## DATA SUPPLIED
┏━━

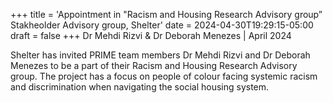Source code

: +++
title = 'Appointment in "Racism and Housing Research Advisory group” Stakheolder Advisory group, Shelter'
date = 2024-04-30T19:29:15-05:00
draft = false
+++
Dr Mehdi Rizvi & Dr Deborah Menezes | April 2024

Shelter has invited PRIME team members Dr Mehdi Rizvi and Dr Deborah Menezes to be a part of their Racism and Housing Research Advisory group. The project has a focus on people of colour facing systemic racism and discrimination when navigating the social housing system.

┗━━

## WHAT IS REQUIRED
In the answer, set down only the lines from the opening line of the listing through the line that holds "Dr Mehdi Rizvi &", exactly as they appear, minus the pictures.

## TASK OUTPUT
Source code

: +++
title = 'Appointment in "Racism and Housing Research Advisory group” Stakheolder Advisory group, Shelter'
date = 2024-04-30T19:29:15-05:00
draft = false
+++
Dr Mehdi Rizvi & Dr Deborah Menezes | April 2024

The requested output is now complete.